Woman gains new life after hernia surgery From Spotlight on Health - Winter 2011
As a hard-working farm woman all of her life, Louise Rice, 76, began to notice a decreased appetite and shortness of breath after brief walks near her home in Hanley Falls. Her primary care doctor ordered an electrocardiogram (EKG) to check her heart, but the EKG revealed a healthy heart so Rice just learned to “live with it.”
It was during their lake vacation in August 2010 that Rice became more nauseous and decided to return to her doctor. A chest X-ray showed she had a hiatal hernia with most of her stomach and part of her colon in her chest. She was referred to CentraCare Clinic surgeon Christian Schmidt, MD, for laparascopic surgery.
“Her hiatal hernia was pushing against her lungs and heart causing the symptoms she was experiencing,” Dr. Schmidt said.
Rice noticed improvement right after the surgery. “I feel 100 percent better now and find it hard to sit around,” stated Rice. “Even my clothes fit better because I’m not swollen on the left side any longer.”

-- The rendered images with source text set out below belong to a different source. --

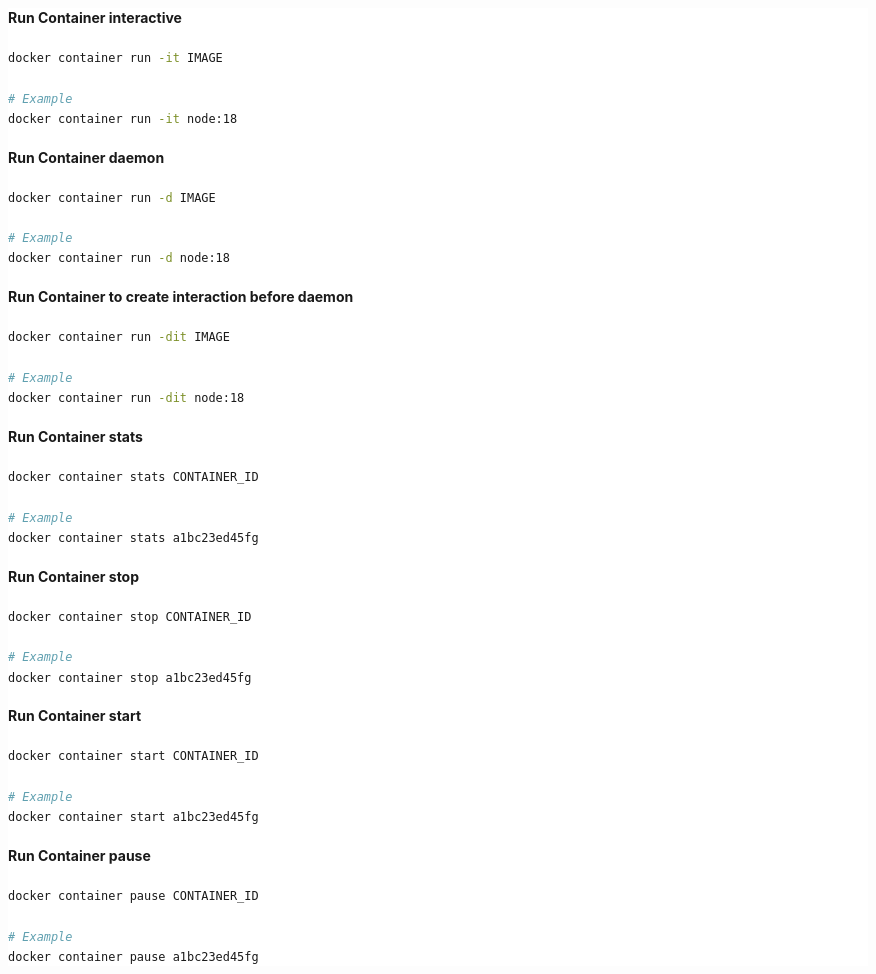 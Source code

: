 #### Run Container interactive
```bash 
docker container run -it IMAGE

# Example
docker container run -it node:18
```

#### Run Container daemon
```bash 
docker container run -d IMAGE

# Example
docker container run -d node:18
```

#### Run Container to create interaction before daemon
```bash 
docker container run -dit IMAGE

# Example
docker container run -dit node:18
```

#### Run Container stats
```bash 
docker container stats CONTAINER_ID

# Example
docker container stats a1bc23ed45fg
```

#### Run Container stop
```bash 
docker container stop CONTAINER_ID

# Example
docker container stop a1bc23ed45fg
```

#### Run Container start
```bash
docker container start CONTAINER_ID

# Example
docker container start a1bc23ed45fg
```

#### Run Container pause
```bash
docker container pause CONTAINER_ID

# Example
docker container pause a1bc23ed45fg
```
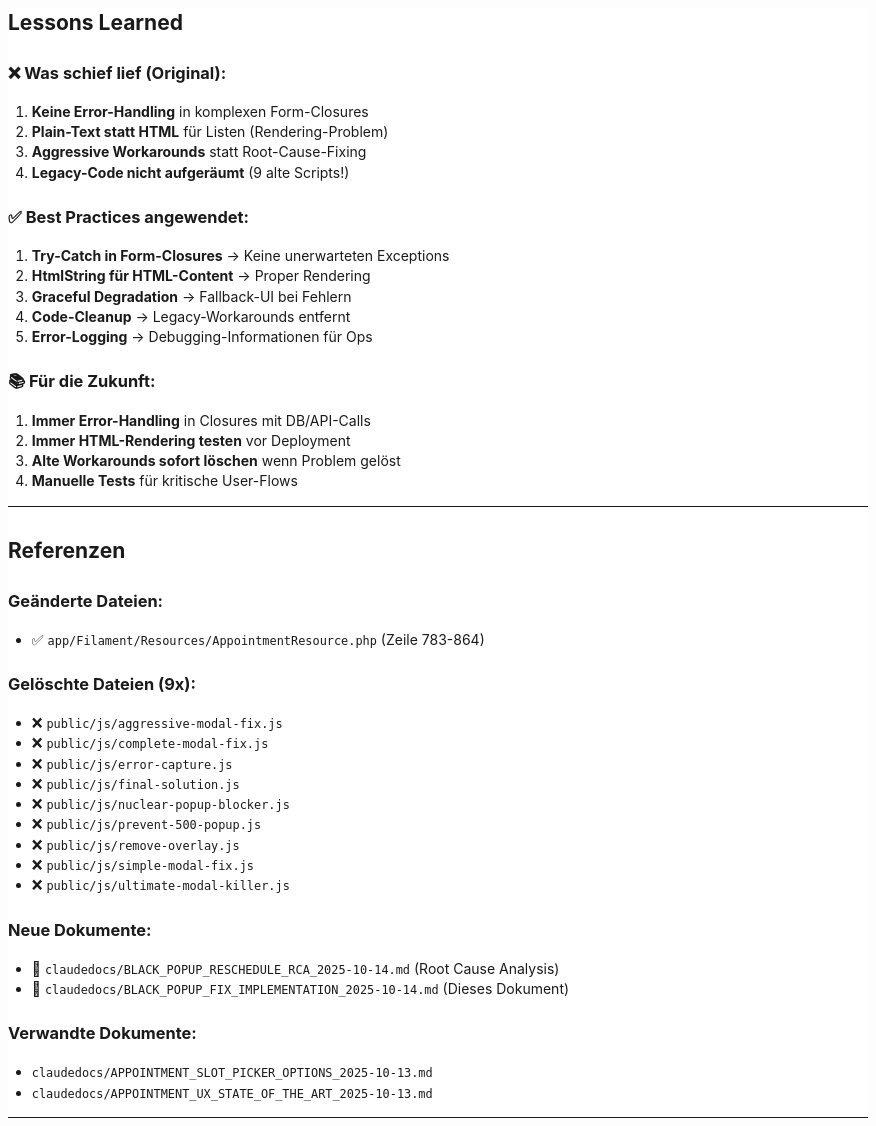 
## Lessons Learned

### ❌ Was schief lief (Original):
1. **Keine Error-Handling** in komplexen Form-Closures
2. **Plain-Text statt HTML** für Listen (Rendering-Problem)
3. **Aggressive Workarounds** statt Root-Cause-Fixing
4. **Legacy-Code nicht aufgeräumt** (9 alte Scripts!)

### ✅ Best Practices angewendet:
1. **Try-Catch in Form-Closures** → Keine unerwarteten Exceptions
2. **HtmlString für HTML-Content** → Proper Rendering
3. **Graceful Degradation** → Fallback-UI bei Fehlern
4. **Code-Cleanup** → Legacy-Workarounds entfernt
5. **Error-Logging** → Debugging-Informationen für Ops

### 📚 Für die Zukunft:
1. **Immer Error-Handling** in Closures mit DB/API-Calls
2. **Immer HTML-Rendering testen** vor Deployment
3. **Alte Workarounds sofort löschen** wenn Problem gelöst
4. **Manuelle Tests** für kritische User-Flows

---

## Referenzen

### Geänderte Dateien:
- ✅ `app/Filament/Resources/AppointmentResource.php` (Zeile 783-864)

### Gelöschte Dateien (9x):
- ❌ `public/js/aggressive-modal-fix.js`
- ❌ `public/js/complete-modal-fix.js`
- ❌ `public/js/error-capture.js`
- ❌ `public/js/final-solution.js`
- ❌ `public/js/nuclear-popup-blocker.js`
- ❌ `public/js/prevent-500-popup.js`
- ❌ `public/js/remove-overlay.js`
- ❌ `public/js/simple-modal-fix.js`
- ❌ `public/js/ultimate-modal-killer.js`

### Neue Dokumente:
- 📄 `claudedocs/BLACK_POPUP_RESCHEDULE_RCA_2025-10-14.md` (Root Cause Analysis)
- 📄 `claudedocs/BLACK_POPUP_FIX_IMPLEMENTATION_2025-10-14.md` (Dieses Dokument)

### Verwandte Dokumente:
- `claudedocs/APPOINTMENT_SLOT_PICKER_OPTIONS_2025-10-13.md`
- `claudedocs/APPOINTMENT_UX_STATE_OF_THE_ART_2025-10-13.md`

---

A hiatal hernia happens when part of the stomach bulges up through the diaphragm and into the chest. The diaphragm is a sheet of muscle that separates the belly (abdomen) from the chest. The hernia bulges through the diaphragm at a place called the hiatus. This is the opening in the diaphragm the esophagus passes through. The esophagus is the tube that connects the throat to the stomach.